This is the employee deemed the “competent squatter” by R.J. Morris, director of staffing at McCarthy Building Companies.
“Good at the job, not moving anywhere. They are ‘at level’ and make that worse by not adding to their skill set. Ever. The squatter has never heard of the term ‘discretionary effort.’ Can you hire someone to come in, punch the clock and not much else? For me, I think companies can rarely afford it. Capacity and desire to grow are requirements in my mind,” Morris said.
In some organizations the competent squatter could be a good person to have on a team, especially for larger companies and in roles with low requirements for innovation and high repetition, like records clerks.
However, for many organizations having someone who won’t take initiative can potentially harm the team they’re on and the organization overall. This harm will be especially noticeable for start-ups and other small, fast paced organizations.

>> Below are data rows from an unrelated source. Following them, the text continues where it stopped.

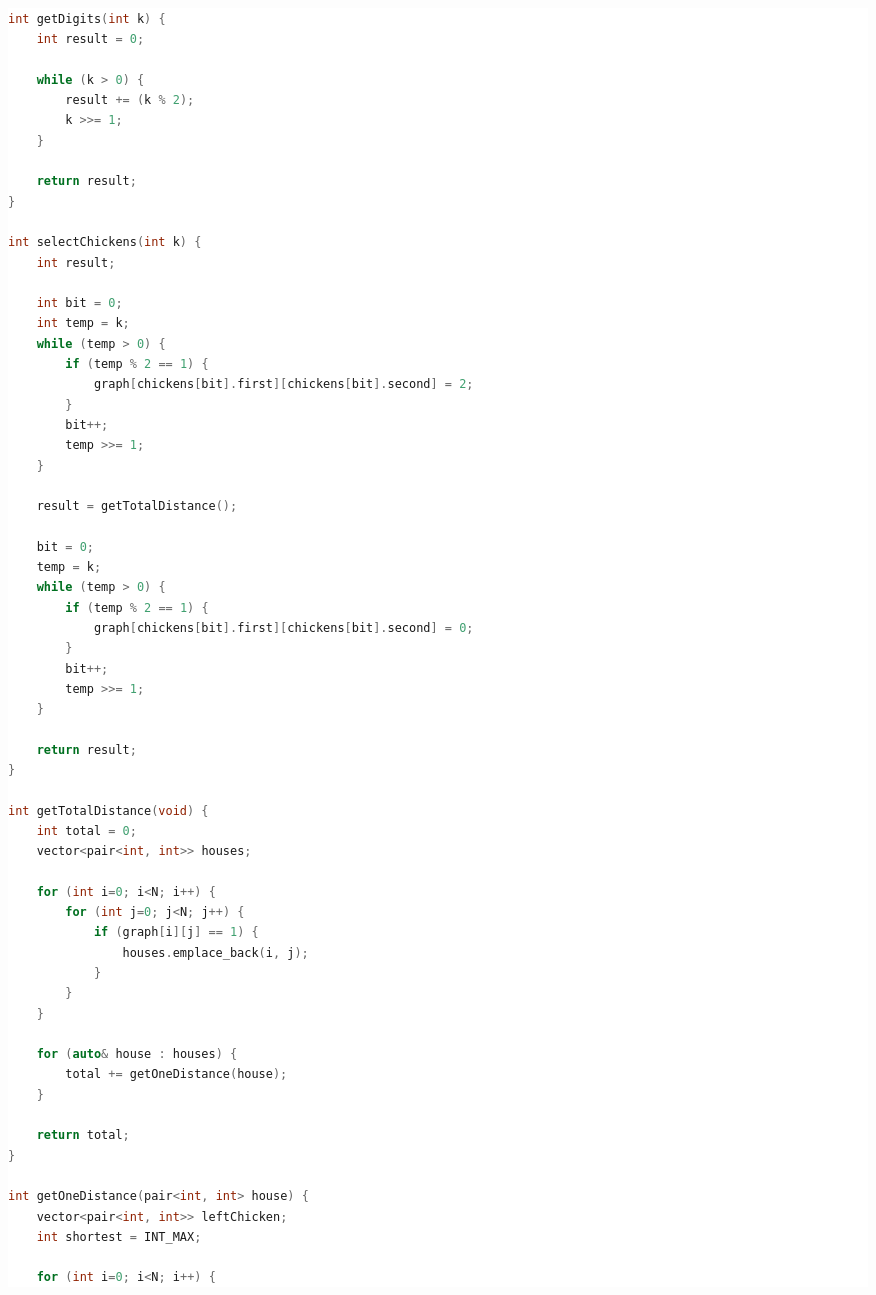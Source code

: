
 ```cpp
int getDigits(int k) {
    int result = 0;

    while (k > 0) {
        result += (k % 2);
        k >>= 1;
    }

    return result;
}

int selectChickens(int k) {
    int result;

    int bit = 0;
    int temp = k;
    while (temp > 0) {
        if (temp % 2 == 1) {
            graph[chickens[bit].first][chickens[bit].second] = 2;
        }
        bit++;
        temp >>= 1;
    }

    result = getTotalDistance();

    bit = 0;
    temp = k;
    while (temp > 0) {
        if (temp % 2 == 1) {
            graph[chickens[bit].first][chickens[bit].second] = 0;
        }
        bit++;
        temp >>= 1;
    }

    return result;
}

int getTotalDistance(void) {
    int total = 0;
    vector<pair<int, int>> houses;

    for (int i=0; i<N; i++) {
        for (int j=0; j<N; j++) {
            if (graph[i][j] == 1) {
                houses.emplace_back(i, j);
            }
        }
    }

    for (auto& house : houses) {
        total += getOneDistance(house);
    }

    return total;
}

int getOneDistance(pair<int, int> house) {
    vector<pair<int, int>> leftChicken;
    int shortest = INT_MAX;

    for (int i=0; i<N; i++) {
```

“When we are honest with ourselves, we know not everyone can be whatever the latest euphemism is for a top performer,” Morris said. “Most of your team is closer to average than any of them want to admit. That does not mean, however, that you should tolerate complacency or low change-orientation.”
In many cases effective performance management and the right incentives can help re-engage employees who are disconnected or coasting, but if someone is truly disinterested in contributing to the growth of their organization, HR should talk to that individual about what might interest them more and whether there is a different career path that organization can offer them that they will find more engaging.
When hiring, everyone wants to find the eager, talented, ambitious and innovative candidate, but not every employee fits that bill. The worker who ticks all the boxes, but doesn’t go any further can also have their place in the right organization.